The problem>
Only the lines of the data holding the string "buruniv" need to be returned.
Start of Data extract
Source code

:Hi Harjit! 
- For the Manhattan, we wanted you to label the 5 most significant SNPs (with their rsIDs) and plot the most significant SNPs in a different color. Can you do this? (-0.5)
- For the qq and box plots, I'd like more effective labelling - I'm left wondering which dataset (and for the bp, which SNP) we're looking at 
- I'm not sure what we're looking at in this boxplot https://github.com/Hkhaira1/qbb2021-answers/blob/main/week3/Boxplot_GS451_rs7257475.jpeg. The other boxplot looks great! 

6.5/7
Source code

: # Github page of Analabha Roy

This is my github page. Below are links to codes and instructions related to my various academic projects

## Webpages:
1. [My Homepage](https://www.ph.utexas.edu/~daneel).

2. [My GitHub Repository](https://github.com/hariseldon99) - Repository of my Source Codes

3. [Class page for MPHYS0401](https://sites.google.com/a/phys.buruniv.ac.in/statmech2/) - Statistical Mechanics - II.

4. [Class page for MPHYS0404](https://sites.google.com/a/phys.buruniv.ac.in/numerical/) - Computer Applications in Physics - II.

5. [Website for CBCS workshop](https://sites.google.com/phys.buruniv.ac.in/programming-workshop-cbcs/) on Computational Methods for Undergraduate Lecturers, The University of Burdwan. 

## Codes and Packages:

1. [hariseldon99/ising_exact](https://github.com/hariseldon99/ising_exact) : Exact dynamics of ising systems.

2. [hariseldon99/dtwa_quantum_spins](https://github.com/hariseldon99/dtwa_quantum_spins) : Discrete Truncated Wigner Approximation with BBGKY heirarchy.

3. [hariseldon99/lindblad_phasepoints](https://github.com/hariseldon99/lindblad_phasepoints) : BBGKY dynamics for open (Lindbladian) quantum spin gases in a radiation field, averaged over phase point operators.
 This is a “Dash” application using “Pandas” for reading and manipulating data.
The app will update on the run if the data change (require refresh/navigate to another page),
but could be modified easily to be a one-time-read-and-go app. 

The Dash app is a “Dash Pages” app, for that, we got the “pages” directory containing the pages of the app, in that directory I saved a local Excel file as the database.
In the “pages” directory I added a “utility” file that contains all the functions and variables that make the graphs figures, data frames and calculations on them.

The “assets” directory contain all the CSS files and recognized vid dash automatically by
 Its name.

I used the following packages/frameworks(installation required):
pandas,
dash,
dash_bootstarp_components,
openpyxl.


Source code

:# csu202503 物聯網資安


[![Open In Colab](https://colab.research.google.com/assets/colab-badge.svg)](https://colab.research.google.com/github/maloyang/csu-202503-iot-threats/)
End of Data extract
Exercise result>
3. [Class page for MPHYS0401](https://sites.google.com/a/phys.buruniv.ac.in/statmech2/) - Statistical Mechanics - II.
4. [Class page for MPHYS0404](https://sites.google.com/a/phys.buruniv.ac.in/numerical/) - Computer Applications in Physics - II.
5. [Website for CBCS workshop](https://sites.google.com/phys.buruniv.ac.in/programming-workshop-cbcs/) on Computational Methods for Undergraduate Lecturers, The University of Burdwan. 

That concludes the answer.